Not that such a transition would have been impossible. Evolution does not happen by magic, and is not a process of random mutations fumbling in the dark. Genomes could have been programmed to go all the way, from fully marine to fully terrestrial. In the absence of any evidence for the transition, however, one must deduce that amphibians and amniotes had separate ancestries – what one might term the Noah’s Ark scenario. Aquatic tetrapods could not have been on the ark, since the ark preserved only air-breathing animals. Aquatic tetrapods therefore must have originated from fish in the sea, and could not always have been tetrapods since, before the Devonian, the environments to which they were adapted – swamps, lagoons, estuaries and the like – did not exist. Moreover, any antediluvian tetrapods would have been destroyed in the Cataclysm.

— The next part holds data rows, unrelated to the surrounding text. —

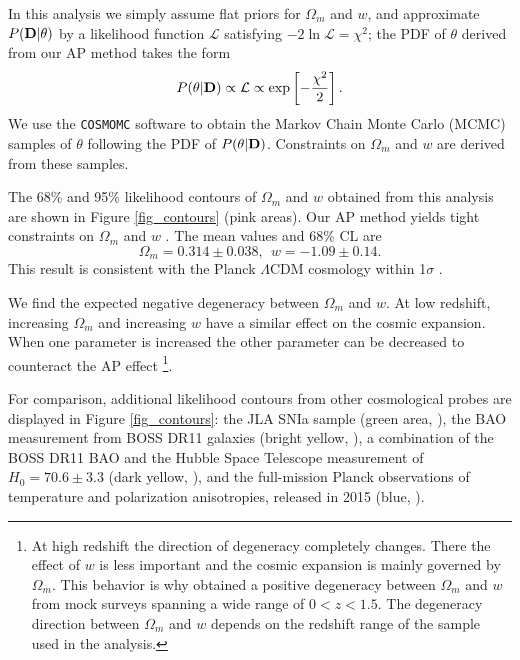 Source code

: \documentclass[iop]{emulateapj}
\begin{document}
In this analysis we simply assume flat priors for $\Omega_m$ and $w$,
and approximate $P({\bf D}|{\bf \theta})$ by a likelihood function $\mathcal{L}$
satisfying  $-2 \ln \mathcal{L}=\chi^2$;
the PDF of $\theta$ derived from our AP method takes the form
\begin{equation}
 P({\bf \theta}|{\bf D}) \propto \mathcal{L} \propto \exp\left[-\frac{\chi^2}{2}\right].
\end{equation}
We use the {\texttt {COSMOMC}} software \citep{LB2002}
to obtain the Markov Chain Monte Carlo (MCMC) samples of $\theta$ following the PDF of $P({\bf \theta}|{\bf D})$.
Constraints on $\Omega_m$ and $w$ are derived from these samples.

The 68\% and 95\% likelihood contours of $\Omega_m$ and $w$ 
obtained from this analysis are shown in Figure \ref{fig_contours} (pink areas).
Our AP method yields tight constraints on $\Omega_m$ and $w$ .
The mean values and 68\% CL are
\begin{equation}
 \Omega_m=0.314 \pm 0.038,\ \ w = -1.09 \pm 0.14.
\end{equation}
This result is consistent with the Planck $\Lambda$CDM cosmology within 1$\sigma$ \citep{Planck2015}.

We find the expected negative degeneracy between $\Omega_m$ and $w$.
At low redshift, increasing $\Omega_m$ and increasing $w$ have a similar effect on the cosmic expansion.
When one parameter is increased the other parameter can be decreased to counteract the AP effect
\footnote{At high redshift the direction of degeneracy completely changes. 
There the effect of $w$ is less important and the cosmic expansion is mainly governed by $\Omega_m$.
This behavior is why \cite{Li2015} obtained a positive degeneracy between $\Omega_m$ and $w$ from mock surveys 
spanning a wide range of $0< z < 1.5$.
The degeneracy direction between $\Omega_m$ and $w$ depends on the redshift range of the sample used in the analysis.
}.

For comparison, additional likelihood contours from other cosmological probes are displayed in Figure \ref{fig_contours}:
the JLA SNIa sample (green area, \cite{JLA}),
the BAO measurement from BOSS DR11 galaxies (bright yellow, \cite{Anderson2013}),
a combination of the BOSS DR11 BAO and the Hubble Space Telescope measurement of $H_0=70.6\pm3.3$ (dark yellow, \cite{Riess2011,E14H0}),
and the full-mission Planck observations of temperature and polarization anisotropies, released in 2015 (blue, \cite{Planck2015}).
\end{document}
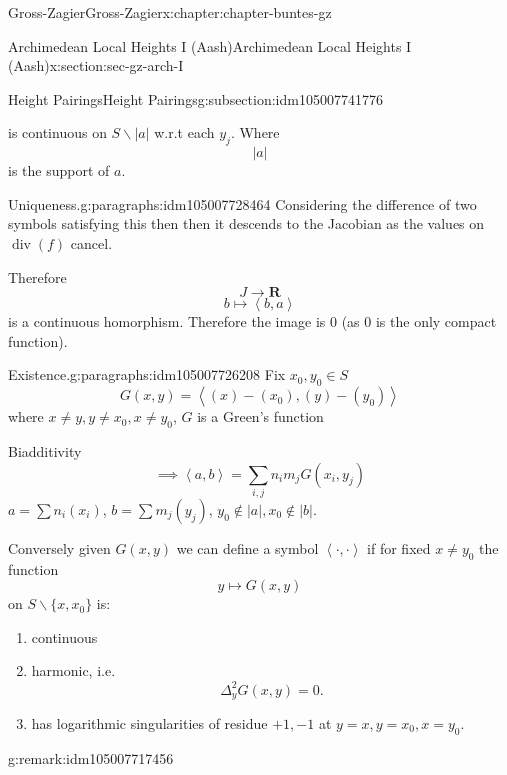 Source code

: \documentclass[oneside,10pt,]{book}
\numberwithin{equation}{section}
\newcommand{\pair}[2]{\left\langle #1, #2 \right\rangle}
\newcommand{\RR}{\mathbf{R}}
\DeclareMathOperator{\divisor}{div}
\begin{document}
\begin{chapterptx}{Gross-Zagier}{}{Gross-Zagier}{}{}{x:chapter:chapter-buntes-gz}
\begin{sectionptx}{Archimedean Local Heights I (Aash)}{}{Archimedean Local Heights I (Aash)}{}{}{x:section:sec-gz-arch-I}
\begin{subsectionptx}{Height Pairings}{}{Height Pairings}{}{}{g:subsection:idm105007741776}
\begin{enumerate}
\begin{equation*}
\end{equation*}
is continuous on \(S\smallsetminus |a|\) w.r.t each \(y_j\). Where%
\begin{equation*}
|a|
\end{equation*}
is the support of \(a\).%
\end{enumerate}
%
\begin{paragraphs}{Uniqueness.}{g:paragraphs:idm105007728464}%
Considering the difference of two symbols satisfying this then then it descends to the Jacobian as the values on \(\divisor(f)\) cancel.%
\par
Therefore%
\begin{equation*}
J\to \RR
\end{equation*}
%
\begin{equation*}
b\mapsto \pair b a
\end{equation*}
is a continuous homorphism. Therefore the image is 0 (as 0 is the only compact function).%
\end{paragraphs}%
\begin{paragraphs}{Existence.}{g:paragraphs:idm105007726208}%
Fix \(x_0, y_0 \in S\)%
\begin{equation*}
G(x,y)  = \pair{(x)  - (x_0)}{ (y) - (y_0)}
\end{equation*}
where \(x\ne y,y\ne x_0,x\ne y_0\), \(G\) is a Green's function%
\par
Biadditivity%
\begin{equation*}
\implies \pair ab = \sum_{i,j} n_i m_j G(x_i, y_j)
\end{equation*}
\(a = \sum n_i(x_i)\), \(b = \sum m_j(y_j)\), \(y_0 \not \in |a|,x_0 \not \in |b|\).%
\par
Conversely given \(G(x,y)\) we can define a symbol \(\pair \cdot \cdot\) if for fixed \(x \ne y_0\) the function%
\begin{equation*}
y \mapsto G(x,y)
\end{equation*}
on \(S\smallsetminus\{x,x_0\}\) is:%
\begin{enumerate}
\item{}continuous%
\item{}harmonic, i.e.%
\begin{equation*}
\Delta _y^2 G(x,y) = 0\text{.}
\end{equation*}
%
\item{}has logarithmic singularities of residue \(+1,-1\) at \(y=x,y=x_0, x=y_0\).%
\end{enumerate}
%
\begin{remark}{}{g:remark:idm105007717456}%

\end{remark}
\end{paragraphs}
\end{subsectionptx}
\end{sectionptx}
\end{chapterptx}
\end{document}
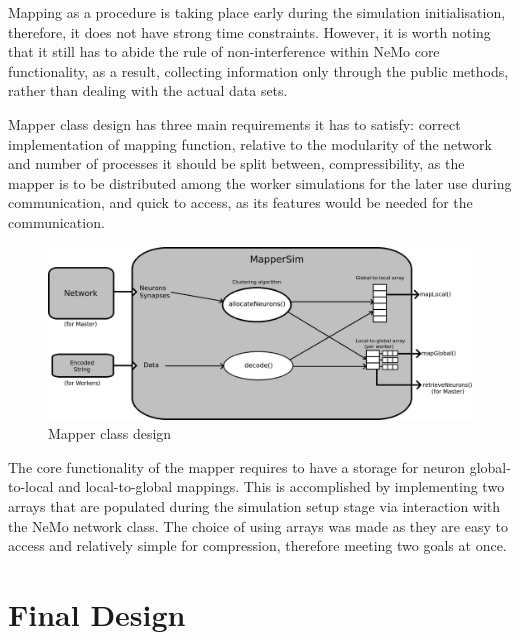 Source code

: Mapping as a procedure is taking place early during the simulation initialisation, therefore, it does not have strong time constraints. However, it is worth noting that it still has to abide the rule of non-interference within NeMo core functionality, as a result, collecting information only through the public methods, rather than dealing with the actual data sets.

Mapper class design has three main requirements it has to satisfy: correct implementation of mapping function, relative to the modularity of the network and number of processes it should be split between, compressibility, as the mapper is to be distributed among the worker simulations for the later use during communication, and quick to access, as its features would be needed for the communication.

\begin{figure}[h]
\begin{center}
\includegraphics[scale = 0.4]{images/mapper_design.png}
\end{center}
\caption{Mapper class design}
\end{figure}

The core functionality of the mapper requires to have a storage for neuron global-to-local and local-to-global mappings. This is accomplished by implementing two arrays that are populated during the simulation setup stage via interaction with the NeMo network class. The choice of using arrays was made as they are easy to access and relatively simple for compression, therefore meeting two goals at once.

\clearpage

\section{Final Design}

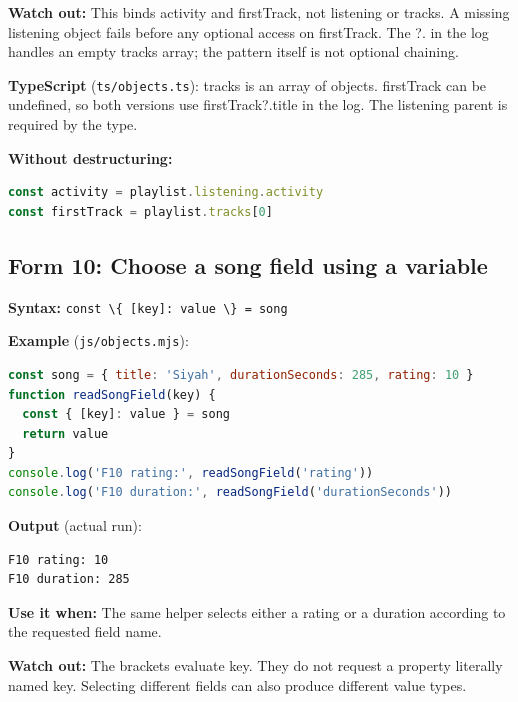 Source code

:\documentclass[
  10pt,
  a4paper,
  titlepage]{article}
\newcommand{\passthrough}[1]{#1}
\begin{document}
\textbf{Watch out:} This binds activity and firstTrack, not listening or
tracks. A missing listening object fails before any optional access on
firstTrack. The ?. in the log handles an empty tracks array; the pattern
itself is not optional chaining.

\textbf{TypeScript} (\passthrough{\lstinline!ts/objects.ts!}): tracks is
an array of objects. firstTrack can be undefined, so both versions use
firstTrack?.title in the log. The listening parent is required by the
type.


\textbf{Without destructuring:}

\Needspace{41.2pt}
\begin{lstlisting}[language=JavaScript]
const activity = playlist.listening.activity
const firstTrack = playlist.tracks[0]
\end{lstlisting}

\subsection{Form 10: Choose a song field using a
variable}\label{form-10-choose-a-song-field-using-a-variable}

\textbf{Syntax:}
\passthrough{\lstinline!const \{ [key]: value \} = song!}


\textbf{Example} (\passthrough{\lstinline!js/objects.mjs!}):

\Needspace{82.4pt}
\begin{lstlisting}[language=JavaScript]
const song = { title: 'Siyah', durationSeconds: 285, rating: 10 }
function readSongField(key) {
  const { [key]: value } = song
  return value
}
console.log('F10 rating:', readSongField('rating'))
console.log('F10 duration:', readSongField('durationSeconds'))
\end{lstlisting}


\textbf{Output} (actual run):

\Needspace{41.2pt}
\begin{lstlisting}
F10 rating: 10
F10 duration: 285
\end{lstlisting}

\textbf{Use it when:} The same helper selects either a rating or a
duration according to the requested field name.

\textbf{Watch out:} The brackets evaluate key. They do not request a
property literally named key. Selecting different fields can also
produce different value types.
\end{document}
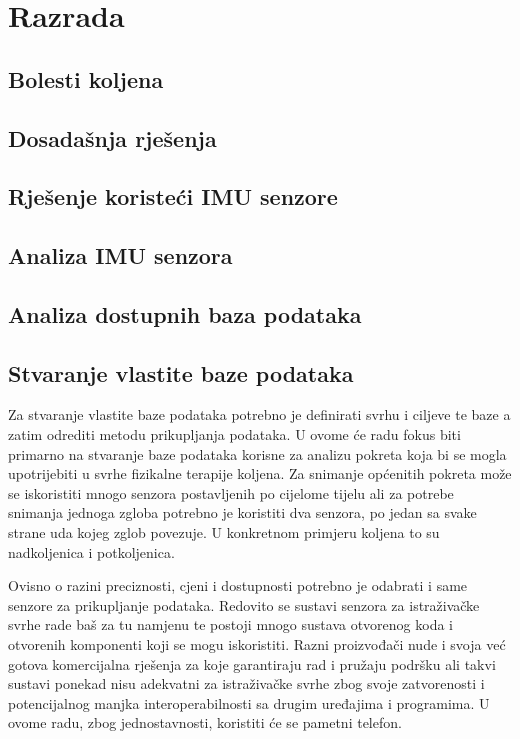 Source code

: \documentclass[times, utf8, diplomski]{fer}
\begin{document}
\chapter{Razrada}

\section{Bolesti koljena}

\section{Dosadašnja rješenja}

\section{Rješenje koristeći IMU senzore}

\section{Analiza IMU senzora}

\section{Analiza dostupnih baza podataka}

\section{Stvaranje vlastite baze podataka}
Za stvaranje vlastite baze podataka potrebno je definirati svrhu i ciljeve te baze a zatim odrediti metodu prikupljanja podataka. U ovome će radu
fokus biti primarno na stvaranje baze podataka korisne za analizu pokreta koja bi se mogla upotrijebiti u svrhe fizikalne terapije koljena.
Za snimanje općenitih pokreta može se iskoristiti mnogo senzora postavljenih po cijelome tijelu ali za potrebe snimanja jednoga zgloba potrebno je 
koristiti dva senzora, po jedan sa svake strane uda kojeg zglob povezuje. U konkretnom primjeru koljena to su nadkoljenica i potkoljenica.

Ovisno o razini preciznosti, cjeni i dostupnosti potrebno je odabrati i same senzore za prikupljanje podataka. Redovito se sustavi senzora
za istraživačke svrhe rade baš za tu namjenu te postoji mnogo sustava otvorenog koda i otvorenih komponenti koji se mogu iskoristiti. Razni
proizvođači nude i svoja već gotova komercijalna rješenja za koje garantiraju rad i pružaju podršku ali takvi sustavi ponekad nisu adekvatni za
istraživačke svrhe zbog svoje zatvorenosti i potencijalnog manjka interoperabilnosti sa drugim uređajima i programima. U ovome radu, zbog jednostavnosti,
koristiti će se pametni telefon.
\end{document}
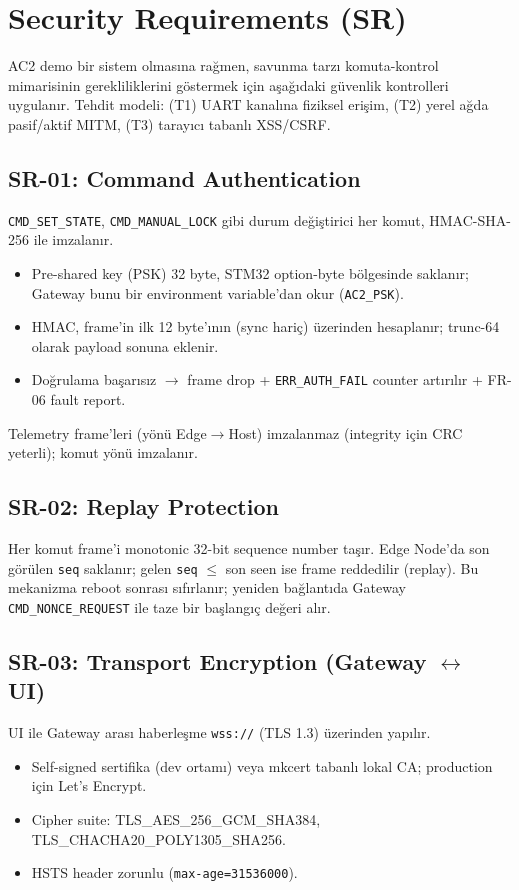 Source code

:\section{Security Requirements (SR)}

AC2 demo bir sistem olmasına rağmen, savunma tarzı komuta-kontrol mimarisinin gerekliliklerini göstermek için aşağıdaki güvenlik kontrolleri uygulanır. Tehdit modeli: (T1) UART kanalına fiziksel erişim, (T2) yerel ağda pasif/aktif MITM, (T3) tarayıcı tabanlı XSS/CSRF.

\subsection{SR-01: Command Authentication}
\texttt{CMD\_SET\_STATE}, \texttt{CMD\_MANUAL\_LOCK} gibi durum değiştirici her komut, HMAC-SHA-256 ile imzalanır.
\begin{itemize}
    \item Pre-shared key (PSK) 32 byte, STM32 option-byte bölgesinde saklanır; Gateway bunu bir environment variable'dan okur (\texttt{AC2\_PSK}).
    \item HMAC, frame'in ilk 12 byte'ının (sync hariç) üzerinden hesaplanır; trunc-64 olarak payload sonuna eklenir.
    \item Doğrulama başarısız $\rightarrow$ frame drop + \texttt{ERR\_AUTH\_FAIL} counter artırılır + FR-06 fault report.
\end{itemize}
\noindent Telemetry frame'leri (yönü Edge$\rightarrow$Host) imzalanmaz (integrity için CRC yeterli); komut yönü imzalanır.

\subsection{SR-02: Replay Protection}
Her komut frame'i monotonic 32-bit sequence number taşır. Edge Node'da son görülen \texttt{seq} saklanır; gelen \texttt{seq} $\leq$ son seen ise frame reddedilir (replay). Bu mekanizma reboot sonrası sıfırlanır; yeniden bağlantıda Gateway \texttt{CMD\_NONCE\_REQUEST} ile taze bir başlangıç değeri alır.

\subsection{SR-03: Transport Encryption (Gateway $\leftrightarrow$ UI)}
UI ile Gateway arası haberleşme \texttt{wss://} (TLS 1.3) üzerinden yapılır.
\begin{itemize}
    \item Self-signed sertifika (dev ortamı) veya mkcert tabanlı lokal CA; production için Let's Encrypt.
    \item Cipher suite: TLS\_AES\_256\_GCM\_SHA384, TLS\_CHACHA20\_POLY1305\_SHA256.
    \item HSTS header zorunlu (\texttt{max-age=31536000}).
\end{itemize}

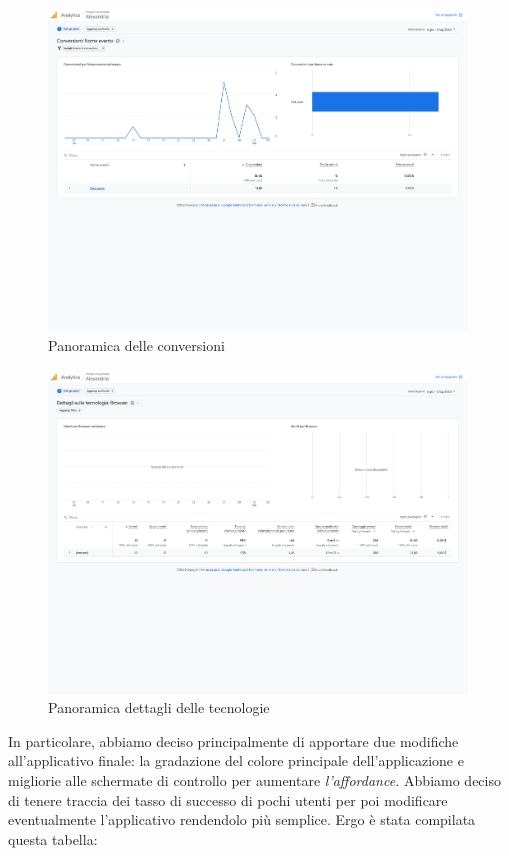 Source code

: \begin{figure}[H]
    \centering
    \includegraphics[width=0.99\textwidth]{Immagini/Alexandria/Report/conversioni-1.png}
    \caption{Panoramica delle conversioni}
\end{figure}

\begin{figure}[H]
    \centering
    \includegraphics[width=0.99\textwidth]{Immagini/Alexandria/Report/dettagliTecnologia-1.png}
    \caption{Panoramica dettagli delle tecnologie}
\end{figure}

In particolare, abbiamo deciso principalmente di apportare due modifiche all'applicativo finale: la gradazione del colore principale dell'applicazione e migliorie alle schermate di controllo per aumentare \textit{l'affordance.} Abbiamo deciso di tenere traccia dei tasso di successo di pochi utenti per poi modificare eventualmente l'applicativo rendendolo più semplice. Ergo è stata compilata questa tabella:

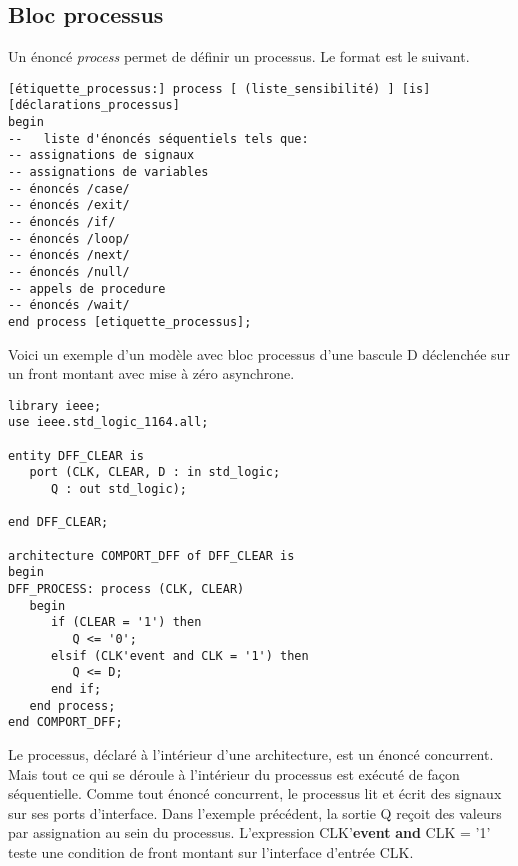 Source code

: \documentclass[11pt]{article}
\begin{document}
\subsection{Bloc processus}
\label{sec:org4015111}

Un énoncé \emph{process} permet de définir un processus. Le format est le
suivant.

\begin{listing}[htbp]
\begin{verbatim}
[étiquette_processus:] process [ (liste_sensibilité) ] [is]
[déclarations_processus]
begin
--   liste d'énoncés séquentiels tels que:
-- assignations de signaux 
-- assignations de variables
-- énoncés /case/
-- énoncés /exit/
-- énoncés /if/ 
-- énoncés /loop/ 
-- énoncés /next/
-- énoncés /null/
-- appels de procedure
-- énoncés /wait/
end process [etiquette_processus];
\end{verbatim}
\caption{Bloc processus}
\end{listing}

Voici un exemple d'un modèle avec bloc processus d'une bascule D
déclenchée sur un front montant avec mise à zéro asynchrone.

\begin{listing}[htbp]
\begin{verbatim}
library ieee;
use ieee.std_logic_1164.all;

entity DFF_CLEAR is
   port (CLK, CLEAR, D : in std_logic;
      Q : out std_logic);

end DFF_CLEAR;

architecture COMPORT_DFF of DFF_CLEAR is
begin
DFF_PROCESS: process (CLK, CLEAR)
   begin
      if (CLEAR = '1') then
         Q <= '0';
      elsif (CLK'event and CLK = '1') then
         Q <= D;
      end if;
   end process;
end COMPORT_DFF;
\end{verbatim}
\caption{Bascule D, front montant, mise à zéro asynchrone}
\end{listing}

Le processus, déclaré à l'intérieur d'une architecture, est un énoncé
concurrent.  Mais tout ce qui se déroule à l'intérieur du processus
est exécuté de façon séquentielle. Comme tout énoncé concurrent, le
processus lit et écrit des signaux sur ses ports d'interface. Dans
l'exemple précédent, la sortie Q reçoit des valeurs par assignation au
sein du processus. L'expression CLK'\textbf{event} \textbf{and} CLK = '1' teste une
condition de front montant sur l'interface d'entrée CLK.
\end{document}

Unfortunately, the National Academy of Sciences is intent on blurring the differences. Tiktaalik, it says, had both the ‘features of fish (scales and fins) and features of land-dwellers (simple lungs, flexible neck, and fins modified to support its weight). The bones in the limbs of this fossil, named Tiktaalik, resemble the bones in the limbs of land-dwelling animals today.’ This is not a truthful statement. Lungs, simple or otherwise, were not mentioned in the scientific report. A mobile neck (‘flexible’ is too strong, for even Acanthostega did not have a flexible neck) might have helped the animal to gulp air, or even raise its head above water and target prey by the water’s edge, but it was not a uniquely tetrapod feature. The 2-metre-long lobe-fin Mandageria also had a mobile neck (an example of ‘parallel evolution’), as does the modern eel catfish. And Tiktaalik’s fins had no ability to support its weight out of water. Is it only by making misleading and partly false statements that the Darwinian story can be maintained?